Твоя картина «Я его ненавижу» заняла первое место на художественной выставке-ярмарке штата, проходившей в эти выходные. (Мне казалось, ты говорила, что закончила мой портрет с ножами в груди?) Я тоже был на выставке, так как победил в конкурсе эссе, поэтому сказал им, что живу по соседству с тобой, и они позволили мне забрать голубую ленту и денежный приз вместо тебя. Я не хочу класть его в твой почтовый ящик, так что пока оставлю его у себя на столе.

Дай мне знать, когда захочешь, чтобы я его принес.

Хочу забыть тебя,

Итан

ДОРОГАЯ РЭЙЧЕЛ!

Я сожалею о смерти твоей мамы.

Искренне,

Итан* * *

Я СКОМКАЛ ПИСЬМО и зашвырнул его в окно Рэйчел. Комок приземлился на ее столе прямо поверх всех остальных писем, которые я бросал раньше.

Когда несколько месяцев назад ее маме диагностировали рак четвертой стадии, Рэйчел отказалась в это поверить. Она выбегала из дома и поднималась ко мне в комнату всякий раз, когда ее мать начинала говорить что-то вроде: «Когда я уйду, убедись в том, что…» или «когда вы останетесь вдвоем с отцом, не забывай…»

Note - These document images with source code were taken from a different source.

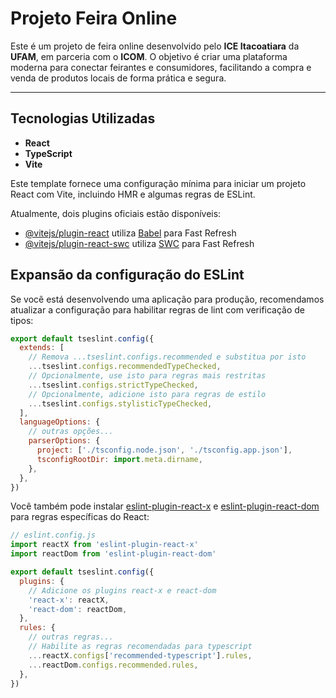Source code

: # Projeto Feira Online

Este é um projeto de feira online desenvolvido pelo **ICE Itacoatiara** da **UFAM**, em parceria com o **ICOM**. O objetivo é criar uma plataforma moderna para conectar feirantes e consumidores, facilitando a compra e venda de produtos locais de forma prática e segura.

---

## Tecnologias Utilizadas

- **React**
- **TypeScript**
- **Vite**

Este template fornece uma configuração mínima para iniciar um projeto React com Vite, incluindo HMR e algumas regras de ESLint.

Atualmente, dois plugins oficiais estão disponíveis:

- [@vitejs/plugin-react](https://github.com/vitejs/vite-plugin-react/blob/main/packages/plugin-react) utiliza [Babel](https://babeljs.io/) para Fast Refresh
- [@vitejs/plugin-react-swc](https://github.com/vitejs/vite-plugin-react/blob/main/packages/plugin-react-swc) utiliza [SWC](https://swc.rs/) para Fast Refresh

## Expansão da configuração do ESLint

Se você está desenvolvendo uma aplicação para produção, recomendamos atualizar a configuração para habilitar regras de lint com verificação de tipos:

```js
export default tseslint.config({
  extends: [
    // Remova ...tseslint.configs.recommended e substitua por isto
    ...tseslint.configs.recommendedTypeChecked,
    // Opcionalmente, use isto para regras mais restritas
    ...tseslint.configs.strictTypeChecked,
    // Opcionalmente, adicione isto para regras de estilo
    ...tseslint.configs.stylisticTypeChecked,
  ],
  languageOptions: {
    // outras opções...
    parserOptions: {
      project: ['./tsconfig.node.json', './tsconfig.app.json'],
      tsconfigRootDir: import.meta.dirname,
    },
  },
})
```

Você também pode instalar [eslint-plugin-react-x](https://github.com/Rel1cx/eslint-react/tree/main/packages/plugins/eslint-plugin-react-x) e [eslint-plugin-react-dom](https://github.com/Rel1cx/eslint-react/tree/main/packages/plugins/eslint-plugin-react-dom) para regras específicas do React:

```js
// eslint.config.js
import reactX from 'eslint-plugin-react-x'
import reactDom from 'eslint-plugin-react-dom'

export default tseslint.config({
  plugins: {
    // Adicione os plugins react-x e react-dom
    'react-x': reactX,
    'react-dom': reactDom,
  },
  rules: {
    // outras regras...
    // Habilite as regras recomendadas para typescript
    ...reactX.configs['recommended-typescript'].rules,
    ...reactDom.configs.recommended.rules,
  },
})
```
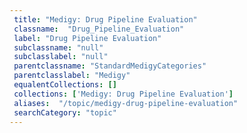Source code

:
 ```yaml
--- 
 title: "Medigy: Drug Pipeline Evaluation" 
 classname:  "Drug_Pipeline_Evaluation" 
 label: "Drug Pipeline Evaluation" 
 subclassname: "null" 
 subclasslabel: "null" 
 parentclassname: "StandardMedigyCategories" 
 parentclasslabel: "Medigy" 
 equalentCollections: [] 
 collections: ['Medigy: Drug Pipeline Evaluation']
 aliases:  "/topic/medigy-drug-pipeline-evaluation"  
 searchCategory: "topic" 
---
```

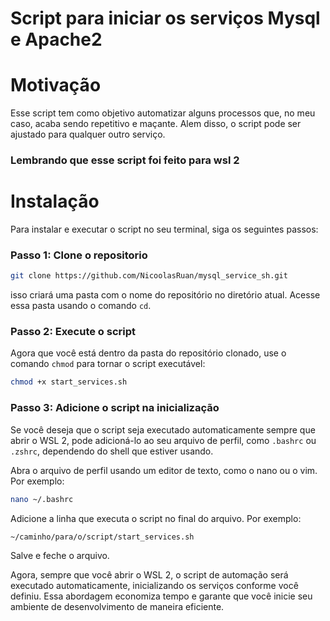 # Script para iniciar os serviços Mysql e Apache2

# Motivação

Esse script tem como objetivo automatizar alguns processos que, no meu caso, acaba sendo repetitivo e maçante. Alem disso, o script pode ser ajustado para qualquer outro serviço. 

### **Lembrando que esse script foi feito para wsl 2**

# Instalação

Para instalar e executar o script no seu terminal, siga os seguintes passos:

### Passo 1: Clone o repositorio

```bash
git clone https://github.com/NicoolasRuan/mysql_service_sh.git
```

isso criará uma pasta com o nome do repositório no diretório atual. Acesse essa pasta usando o comando `cd`.

### Passo 2: Execute o script

Agora que você está dentro da pasta do repositório clonado, use o comando `chmod` para tornar o script executável:

```bash
chmod +x start_services.sh
```

### Passo 3: Adicione o script na inicialização

Se você deseja que o script seja executado automaticamente sempre que abrir o WSL 2, pode adicioná-lo ao seu arquivo de perfil, como `.bashrc` ou `.zshrc`, dependendo do shell que estiver usando.

Abra o arquivo de perfil usando um editor de texto, como o nano ou o vim. Por exemplo:

```bash
nano ~/.bashrc
```

Adicione a linha que executa o script no final do arquivo. Por exemplo:

```bash
~/caminho/para/o/script/start_services.sh
```

Salve e feche o arquivo.

Agora, sempre que você abrir o WSL 2, o script de automação será executado automaticamente, inicializando os serviços conforme você definiu. Essa abordagem economiza tempo e garante que você inicie seu ambiente de desenvolvimento de maneira eficiente.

Рэйчел была полностью уверена, что ее мама победит болезнь, и не хотела ее слушать.

Несмотря на то что мои родители (и многие другие наши соседи) очень хотели надеяться на чудо, они все же готовились к худшему.

Рэйчел была единственной, кто не желал слышать об этом.

После похорон она сидела на полу в своей спальне и горько плакала.

Ее дальние родственники приносили еду и цветы к входной двери в течение первых двух недель, махали мне рукой, когда я смотрел в окно, но в конце концов они перестали приходить.

Я швырял ей в окно тонны писем, говорил, как мне жаль, спрашивал, не нужно ли ей что-нибудь, но она ни разу мне не ответила.

Ее приятели из школы (правильнее сказать – «одноклассники», так как у нее никогда не было настоящих друзей) ни разу не зашли к ней домой, чтобы узнать, все ли с ней в порядке, и, насколько я мог судить, никогда не звонили и не отправляли ей писем. Когда я встретился с одной из ее подруг по арт-клубу, чтобы узнать, не собирается ли она зайти к Рэйчел, та мне заявила: «А почему Рэйчел сама не может меня навестить? Я хочу сказать, она довольно сильная девушка, и я уверена, что она не станет бесконечно плакать по такому поводу, верно?»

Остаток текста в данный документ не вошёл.